### [Exercise description]
Restrict the output to the lines below starting at the one that contains "- *Type:* string" and ending at the one that contains "### **Animation Service Integration**", and restate them word for word, both ends included.

### [Excerpted data]
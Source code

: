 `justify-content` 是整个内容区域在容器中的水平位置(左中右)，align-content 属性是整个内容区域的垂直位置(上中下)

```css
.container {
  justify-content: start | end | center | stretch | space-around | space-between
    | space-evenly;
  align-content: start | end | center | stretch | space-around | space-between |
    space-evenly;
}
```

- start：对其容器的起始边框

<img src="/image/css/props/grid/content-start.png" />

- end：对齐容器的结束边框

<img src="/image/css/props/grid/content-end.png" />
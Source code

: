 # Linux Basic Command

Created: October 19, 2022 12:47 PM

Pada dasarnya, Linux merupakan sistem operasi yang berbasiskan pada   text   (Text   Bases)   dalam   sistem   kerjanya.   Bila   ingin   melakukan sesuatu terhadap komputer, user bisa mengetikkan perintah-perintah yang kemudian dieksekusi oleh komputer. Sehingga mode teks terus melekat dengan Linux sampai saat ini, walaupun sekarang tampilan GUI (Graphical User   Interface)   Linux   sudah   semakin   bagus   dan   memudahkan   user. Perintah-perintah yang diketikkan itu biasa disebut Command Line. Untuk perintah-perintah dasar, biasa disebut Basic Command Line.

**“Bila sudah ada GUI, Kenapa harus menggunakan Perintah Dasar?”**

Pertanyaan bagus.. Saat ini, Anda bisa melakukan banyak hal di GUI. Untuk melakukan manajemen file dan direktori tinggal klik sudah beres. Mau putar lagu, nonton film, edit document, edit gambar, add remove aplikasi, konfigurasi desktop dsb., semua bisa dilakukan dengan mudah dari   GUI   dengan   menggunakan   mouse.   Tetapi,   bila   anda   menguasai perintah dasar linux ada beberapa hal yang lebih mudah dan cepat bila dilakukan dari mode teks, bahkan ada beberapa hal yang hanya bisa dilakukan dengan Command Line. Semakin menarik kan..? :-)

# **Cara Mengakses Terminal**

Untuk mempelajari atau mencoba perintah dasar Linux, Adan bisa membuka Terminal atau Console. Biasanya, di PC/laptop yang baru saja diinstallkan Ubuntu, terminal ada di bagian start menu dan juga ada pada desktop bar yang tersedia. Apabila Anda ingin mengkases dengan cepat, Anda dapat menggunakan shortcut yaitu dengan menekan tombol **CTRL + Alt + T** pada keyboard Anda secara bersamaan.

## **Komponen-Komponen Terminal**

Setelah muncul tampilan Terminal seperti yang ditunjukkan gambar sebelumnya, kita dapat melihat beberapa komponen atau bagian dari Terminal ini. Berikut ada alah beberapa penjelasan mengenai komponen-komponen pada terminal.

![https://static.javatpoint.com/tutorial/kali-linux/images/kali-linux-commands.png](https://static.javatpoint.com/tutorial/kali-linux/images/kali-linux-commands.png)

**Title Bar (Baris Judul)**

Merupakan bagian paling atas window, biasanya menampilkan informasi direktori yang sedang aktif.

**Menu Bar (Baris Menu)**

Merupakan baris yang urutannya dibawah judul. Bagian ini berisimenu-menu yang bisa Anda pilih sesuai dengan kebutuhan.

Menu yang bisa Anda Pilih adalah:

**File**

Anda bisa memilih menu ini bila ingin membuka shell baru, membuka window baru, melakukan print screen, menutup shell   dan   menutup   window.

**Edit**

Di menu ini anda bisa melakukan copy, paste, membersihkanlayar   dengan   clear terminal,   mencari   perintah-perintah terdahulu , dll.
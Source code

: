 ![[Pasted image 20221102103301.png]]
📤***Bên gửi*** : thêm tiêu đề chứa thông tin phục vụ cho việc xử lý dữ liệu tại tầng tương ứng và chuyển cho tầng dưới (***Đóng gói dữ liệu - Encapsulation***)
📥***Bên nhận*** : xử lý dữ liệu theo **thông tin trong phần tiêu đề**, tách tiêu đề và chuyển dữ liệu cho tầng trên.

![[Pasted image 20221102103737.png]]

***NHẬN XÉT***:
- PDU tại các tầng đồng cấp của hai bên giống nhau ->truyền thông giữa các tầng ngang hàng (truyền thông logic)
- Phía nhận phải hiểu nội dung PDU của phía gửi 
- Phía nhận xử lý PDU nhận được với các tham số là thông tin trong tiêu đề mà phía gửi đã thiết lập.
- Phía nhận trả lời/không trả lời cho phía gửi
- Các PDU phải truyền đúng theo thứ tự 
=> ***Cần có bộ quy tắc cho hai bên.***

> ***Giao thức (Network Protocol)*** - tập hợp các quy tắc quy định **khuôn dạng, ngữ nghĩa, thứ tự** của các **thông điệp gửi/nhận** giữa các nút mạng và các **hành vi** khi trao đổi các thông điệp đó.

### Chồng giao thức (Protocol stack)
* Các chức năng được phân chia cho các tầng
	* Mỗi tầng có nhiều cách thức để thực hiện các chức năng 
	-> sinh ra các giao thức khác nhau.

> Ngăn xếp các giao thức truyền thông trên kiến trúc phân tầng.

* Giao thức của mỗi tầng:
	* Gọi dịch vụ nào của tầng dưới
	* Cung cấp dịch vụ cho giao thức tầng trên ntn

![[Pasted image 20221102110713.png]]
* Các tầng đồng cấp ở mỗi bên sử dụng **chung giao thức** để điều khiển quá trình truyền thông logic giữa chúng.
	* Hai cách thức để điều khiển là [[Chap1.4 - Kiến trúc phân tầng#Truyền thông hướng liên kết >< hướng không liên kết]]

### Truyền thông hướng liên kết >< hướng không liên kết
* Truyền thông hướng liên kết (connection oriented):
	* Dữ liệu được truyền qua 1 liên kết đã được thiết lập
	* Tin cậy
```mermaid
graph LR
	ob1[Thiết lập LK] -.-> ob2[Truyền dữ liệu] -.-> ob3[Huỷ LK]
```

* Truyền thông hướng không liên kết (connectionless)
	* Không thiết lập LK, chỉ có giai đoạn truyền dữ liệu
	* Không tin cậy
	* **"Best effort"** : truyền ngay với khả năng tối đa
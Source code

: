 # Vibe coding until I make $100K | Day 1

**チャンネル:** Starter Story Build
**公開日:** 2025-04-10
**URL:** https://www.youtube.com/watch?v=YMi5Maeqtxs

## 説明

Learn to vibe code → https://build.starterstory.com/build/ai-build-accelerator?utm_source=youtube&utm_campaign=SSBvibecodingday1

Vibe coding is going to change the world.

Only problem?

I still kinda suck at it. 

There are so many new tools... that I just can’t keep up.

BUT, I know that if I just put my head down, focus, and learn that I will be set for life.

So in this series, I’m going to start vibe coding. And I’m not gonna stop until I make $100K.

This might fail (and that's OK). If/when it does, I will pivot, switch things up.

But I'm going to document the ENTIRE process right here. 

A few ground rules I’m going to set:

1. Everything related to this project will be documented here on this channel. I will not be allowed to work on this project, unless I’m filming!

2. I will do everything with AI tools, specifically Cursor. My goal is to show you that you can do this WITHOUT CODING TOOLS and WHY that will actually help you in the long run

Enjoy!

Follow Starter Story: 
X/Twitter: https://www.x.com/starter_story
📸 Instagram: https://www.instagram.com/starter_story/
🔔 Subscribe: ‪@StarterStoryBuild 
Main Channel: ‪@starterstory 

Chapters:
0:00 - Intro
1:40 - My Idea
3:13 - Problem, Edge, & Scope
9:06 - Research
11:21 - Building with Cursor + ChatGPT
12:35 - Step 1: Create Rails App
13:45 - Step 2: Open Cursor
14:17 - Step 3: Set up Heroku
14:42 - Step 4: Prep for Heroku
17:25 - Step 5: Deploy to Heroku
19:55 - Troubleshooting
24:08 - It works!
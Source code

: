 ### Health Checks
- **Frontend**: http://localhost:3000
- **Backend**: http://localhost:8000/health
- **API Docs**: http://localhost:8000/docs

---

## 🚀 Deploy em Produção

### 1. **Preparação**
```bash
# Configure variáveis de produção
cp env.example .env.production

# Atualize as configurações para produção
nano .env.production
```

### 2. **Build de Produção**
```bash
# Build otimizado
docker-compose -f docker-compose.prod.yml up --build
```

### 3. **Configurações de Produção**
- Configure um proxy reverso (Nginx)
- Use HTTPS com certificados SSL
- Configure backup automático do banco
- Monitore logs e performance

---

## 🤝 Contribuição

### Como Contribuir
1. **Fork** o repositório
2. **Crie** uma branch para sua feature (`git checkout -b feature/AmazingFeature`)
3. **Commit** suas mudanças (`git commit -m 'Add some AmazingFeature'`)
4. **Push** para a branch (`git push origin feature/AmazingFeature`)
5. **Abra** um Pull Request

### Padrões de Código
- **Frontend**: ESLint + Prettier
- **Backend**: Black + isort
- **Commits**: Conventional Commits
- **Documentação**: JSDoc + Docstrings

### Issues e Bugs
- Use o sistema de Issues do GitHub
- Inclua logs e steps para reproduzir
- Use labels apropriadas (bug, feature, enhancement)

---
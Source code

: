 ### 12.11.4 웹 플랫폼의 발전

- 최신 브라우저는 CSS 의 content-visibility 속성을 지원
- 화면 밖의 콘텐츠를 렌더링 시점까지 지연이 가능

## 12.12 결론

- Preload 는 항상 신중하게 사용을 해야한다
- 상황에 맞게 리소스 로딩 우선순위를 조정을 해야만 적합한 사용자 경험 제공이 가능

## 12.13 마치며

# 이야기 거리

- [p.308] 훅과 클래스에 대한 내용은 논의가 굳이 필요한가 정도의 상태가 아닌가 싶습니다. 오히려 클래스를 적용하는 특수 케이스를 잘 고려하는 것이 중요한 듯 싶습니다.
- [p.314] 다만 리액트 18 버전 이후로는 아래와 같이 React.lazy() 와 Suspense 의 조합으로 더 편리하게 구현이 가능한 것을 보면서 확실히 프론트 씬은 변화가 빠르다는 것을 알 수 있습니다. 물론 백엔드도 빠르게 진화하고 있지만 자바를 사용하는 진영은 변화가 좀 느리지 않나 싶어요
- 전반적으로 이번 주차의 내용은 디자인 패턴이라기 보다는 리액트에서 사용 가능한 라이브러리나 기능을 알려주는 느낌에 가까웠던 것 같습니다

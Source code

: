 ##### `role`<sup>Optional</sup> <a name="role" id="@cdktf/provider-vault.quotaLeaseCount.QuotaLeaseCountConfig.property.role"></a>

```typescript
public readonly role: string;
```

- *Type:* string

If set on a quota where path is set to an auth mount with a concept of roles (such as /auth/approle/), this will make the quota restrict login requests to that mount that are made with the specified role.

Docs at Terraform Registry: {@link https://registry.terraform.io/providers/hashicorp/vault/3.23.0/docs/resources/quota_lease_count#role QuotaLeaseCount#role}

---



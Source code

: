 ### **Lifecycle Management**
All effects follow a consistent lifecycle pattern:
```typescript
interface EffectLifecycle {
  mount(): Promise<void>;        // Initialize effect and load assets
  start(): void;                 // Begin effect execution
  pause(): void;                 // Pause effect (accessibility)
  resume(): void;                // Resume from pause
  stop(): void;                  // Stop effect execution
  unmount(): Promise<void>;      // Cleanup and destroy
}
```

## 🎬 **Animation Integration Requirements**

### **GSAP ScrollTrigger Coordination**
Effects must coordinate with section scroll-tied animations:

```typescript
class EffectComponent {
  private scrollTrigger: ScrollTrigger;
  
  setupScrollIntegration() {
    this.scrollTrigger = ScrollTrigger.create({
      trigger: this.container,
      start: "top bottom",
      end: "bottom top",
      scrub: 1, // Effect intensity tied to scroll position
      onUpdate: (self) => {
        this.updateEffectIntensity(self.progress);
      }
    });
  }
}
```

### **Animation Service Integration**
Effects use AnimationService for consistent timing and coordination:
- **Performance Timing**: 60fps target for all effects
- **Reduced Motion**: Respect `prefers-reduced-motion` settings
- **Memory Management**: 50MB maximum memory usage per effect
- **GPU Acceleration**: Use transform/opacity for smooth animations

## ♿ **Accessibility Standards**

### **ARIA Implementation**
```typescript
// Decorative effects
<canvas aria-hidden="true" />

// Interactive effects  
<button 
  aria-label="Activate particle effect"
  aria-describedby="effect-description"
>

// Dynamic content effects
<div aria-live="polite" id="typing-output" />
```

### [Result of the exercise]
- *Type:* string

If set on a quota where path is set to an auth mount with a concept of roles (such as /auth/approle/), this will make the quota restrict login requests to that mount that are made with the specified role.

Docs at Terraform Registry: {@link https://registry.terraform.io/providers/hashicorp/vault/3.23.0/docs/resources/quota_lease_count#role QuotaLeaseCount#role}

---



Source code

: ### **Lifecycle Management**
All effects follow a consistent lifecycle pattern:
```typescript
interface EffectLifecycle {
  mount(): Promise<void>;        // Initialize effect and load assets
  start(): void;                 // Begin effect execution
  pause(): void;                 // Pause effect (accessibility)
  resume(): void;                // Resume from pause
  stop(): void;                  // Stop effect execution
  unmount(): Promise<void>;      // Cleanup and destroy
}
```

## 🎬 **Animation Integration Requirements**

### **GSAP ScrollTrigger Coordination**
Effects must coordinate with section scroll-tied animations:

```typescript
class EffectComponent {
  private scrollTrigger: ScrollTrigger;
  
  setupScrollIntegration() {
    this.scrollTrigger = ScrollTrigger.create({
      trigger: this.container,
      start: "top bottom",
      end: "bottom top",
      scrub: 1, // Effect intensity tied to scroll position
      onUpdate: (self) => {
        this.updateEffectIntensity(self.progress);
      }
    });
  }
}
```

### **Animation Service Integration**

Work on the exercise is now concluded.